A handful of amateur and professional athletes admit to using marijuana to boost endurance or ease pain. But doctors caution combining cannabis and exercise.

Does getting high help you go the distance?

Marijuana and exercise don’t seem like an obvious combination — the resulting high can have a sedative effect or sap motivation. It also can induce appetite, which may be counterproductive if you’re trying to get fit.

When it comes to smoking marijuana, you’re much more likely to picture two dudes eating chips on a couch than a marathon runner.

But some fitness buffs are trying to change that.

Roger Boyd, a long-distance cyclist in the U.K., posts pictures of his travels — some 19,000 miles in the past two years — most of which he’s done while vaping. Among other places, the 37 year old has biked across Europe, India, Nepal, Australia, and New Zealand.

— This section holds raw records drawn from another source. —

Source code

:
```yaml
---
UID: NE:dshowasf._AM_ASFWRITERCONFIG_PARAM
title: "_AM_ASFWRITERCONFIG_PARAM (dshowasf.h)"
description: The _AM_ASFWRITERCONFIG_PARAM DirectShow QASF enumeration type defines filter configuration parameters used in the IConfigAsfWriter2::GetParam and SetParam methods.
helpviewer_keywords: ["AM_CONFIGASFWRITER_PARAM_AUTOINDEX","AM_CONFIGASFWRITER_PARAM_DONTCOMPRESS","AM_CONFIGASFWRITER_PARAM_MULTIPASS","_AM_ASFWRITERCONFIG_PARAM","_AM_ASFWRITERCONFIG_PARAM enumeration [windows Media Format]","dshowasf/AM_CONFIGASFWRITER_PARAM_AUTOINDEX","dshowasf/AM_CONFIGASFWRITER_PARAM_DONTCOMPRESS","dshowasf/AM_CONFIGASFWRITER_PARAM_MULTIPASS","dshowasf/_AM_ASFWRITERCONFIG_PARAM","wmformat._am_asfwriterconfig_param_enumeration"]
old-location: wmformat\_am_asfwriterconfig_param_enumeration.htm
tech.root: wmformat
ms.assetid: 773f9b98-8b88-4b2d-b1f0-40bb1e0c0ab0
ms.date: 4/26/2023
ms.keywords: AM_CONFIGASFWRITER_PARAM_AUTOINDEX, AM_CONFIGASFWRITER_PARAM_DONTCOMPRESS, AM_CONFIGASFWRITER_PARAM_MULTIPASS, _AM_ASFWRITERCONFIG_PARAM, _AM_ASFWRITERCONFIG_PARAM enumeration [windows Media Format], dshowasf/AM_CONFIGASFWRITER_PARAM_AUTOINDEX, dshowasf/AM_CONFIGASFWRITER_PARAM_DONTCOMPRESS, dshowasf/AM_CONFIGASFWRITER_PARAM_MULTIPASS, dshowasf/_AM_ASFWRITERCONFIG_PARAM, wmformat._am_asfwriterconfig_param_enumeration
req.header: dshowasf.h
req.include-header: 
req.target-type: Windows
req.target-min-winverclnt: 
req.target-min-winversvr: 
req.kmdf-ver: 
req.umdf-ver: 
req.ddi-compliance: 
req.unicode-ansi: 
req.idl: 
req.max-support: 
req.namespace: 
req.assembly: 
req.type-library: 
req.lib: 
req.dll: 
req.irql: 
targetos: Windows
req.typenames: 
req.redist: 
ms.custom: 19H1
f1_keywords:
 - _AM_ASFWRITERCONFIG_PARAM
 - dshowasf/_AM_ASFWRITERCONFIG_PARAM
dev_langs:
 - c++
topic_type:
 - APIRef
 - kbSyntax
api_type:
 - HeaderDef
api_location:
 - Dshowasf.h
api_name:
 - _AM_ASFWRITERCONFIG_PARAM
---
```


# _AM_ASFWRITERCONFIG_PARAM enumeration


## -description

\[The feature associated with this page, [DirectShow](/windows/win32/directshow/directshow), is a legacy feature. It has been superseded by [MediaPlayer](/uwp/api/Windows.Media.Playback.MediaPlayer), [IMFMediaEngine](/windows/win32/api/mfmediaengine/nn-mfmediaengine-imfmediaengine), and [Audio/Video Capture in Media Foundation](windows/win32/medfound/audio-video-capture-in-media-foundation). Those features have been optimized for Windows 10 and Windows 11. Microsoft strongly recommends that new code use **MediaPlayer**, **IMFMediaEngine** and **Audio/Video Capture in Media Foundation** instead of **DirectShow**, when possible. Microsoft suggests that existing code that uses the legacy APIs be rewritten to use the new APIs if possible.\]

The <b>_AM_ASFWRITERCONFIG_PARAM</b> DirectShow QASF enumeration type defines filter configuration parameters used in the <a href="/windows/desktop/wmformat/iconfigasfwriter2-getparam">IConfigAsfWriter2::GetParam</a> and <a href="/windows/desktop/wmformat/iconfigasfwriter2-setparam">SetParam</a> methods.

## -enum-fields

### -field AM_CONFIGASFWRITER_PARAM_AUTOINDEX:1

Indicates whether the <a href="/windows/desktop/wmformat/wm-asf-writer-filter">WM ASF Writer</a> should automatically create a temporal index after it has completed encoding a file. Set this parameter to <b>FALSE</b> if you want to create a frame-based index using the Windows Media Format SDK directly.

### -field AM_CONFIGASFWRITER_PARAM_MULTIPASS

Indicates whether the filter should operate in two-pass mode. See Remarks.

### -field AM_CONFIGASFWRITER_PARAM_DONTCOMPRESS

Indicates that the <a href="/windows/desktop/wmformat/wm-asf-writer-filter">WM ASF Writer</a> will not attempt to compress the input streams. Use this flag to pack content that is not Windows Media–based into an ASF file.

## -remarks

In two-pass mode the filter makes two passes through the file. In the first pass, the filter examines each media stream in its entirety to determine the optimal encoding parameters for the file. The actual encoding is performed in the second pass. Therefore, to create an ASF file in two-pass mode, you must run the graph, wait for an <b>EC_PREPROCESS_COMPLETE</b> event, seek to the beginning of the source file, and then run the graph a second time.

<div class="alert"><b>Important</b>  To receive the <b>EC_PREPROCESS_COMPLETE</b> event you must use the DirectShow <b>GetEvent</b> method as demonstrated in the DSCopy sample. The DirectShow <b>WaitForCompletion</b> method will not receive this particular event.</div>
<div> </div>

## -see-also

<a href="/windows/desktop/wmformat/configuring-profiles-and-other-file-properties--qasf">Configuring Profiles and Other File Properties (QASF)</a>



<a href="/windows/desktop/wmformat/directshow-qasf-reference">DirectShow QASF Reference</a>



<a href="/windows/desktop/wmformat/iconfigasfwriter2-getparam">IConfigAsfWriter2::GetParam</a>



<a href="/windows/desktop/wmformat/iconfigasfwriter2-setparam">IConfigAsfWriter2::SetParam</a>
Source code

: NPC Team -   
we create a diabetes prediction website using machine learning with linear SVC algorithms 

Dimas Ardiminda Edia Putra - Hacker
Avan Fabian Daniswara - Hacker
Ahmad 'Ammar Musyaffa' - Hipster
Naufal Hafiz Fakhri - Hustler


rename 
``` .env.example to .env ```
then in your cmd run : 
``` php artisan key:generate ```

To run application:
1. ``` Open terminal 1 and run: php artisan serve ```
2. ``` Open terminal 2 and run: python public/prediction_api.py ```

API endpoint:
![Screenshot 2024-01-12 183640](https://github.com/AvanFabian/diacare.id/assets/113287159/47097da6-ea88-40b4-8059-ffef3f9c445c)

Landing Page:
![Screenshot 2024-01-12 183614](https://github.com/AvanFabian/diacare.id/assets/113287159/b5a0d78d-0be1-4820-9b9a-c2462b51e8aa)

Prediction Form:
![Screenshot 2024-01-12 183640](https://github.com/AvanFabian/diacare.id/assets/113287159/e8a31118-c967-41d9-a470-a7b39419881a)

“I’ve always loved getting out on my bike and doing exercise while stoned,” Boyd told the Daily Star. “There is a negative perception about people who use cannabis compared to those who use alcohol, but alcohol is more harmful — there’s an imbalance there.”

High-profile athletes including Olympic gold medal swimmer Michael Phelps and NBA legend Kareem Abdul-Jabbar have also admitted to using marijuana.

But scientifically, does marijuana actually help or hinder when it comes to exercise?

The answer is hazy.

Anecdotally, some users report that using marijuana prior to exercise makes it more enjoyable or that they find they can push through the pain — pounding out a few extra reps for example — because of the high.

Some have pointed out that using marijuana before highly-repetitive exercises, such as running on a treadmill, can make it more enjoyable and motivate you to run for longer.

However, you won’t find any scientific studies to back up those claims — yet. Marijuana is still a Schedule I controlled substance, meaning that it requires significant money and dealing with a lot of red tape to seek approval for clinical studies.

For now, there’s little information available that directly examines marijuana and exercise together, but there are well-established physiological impacts of marijuana that can shed some light on the discussion.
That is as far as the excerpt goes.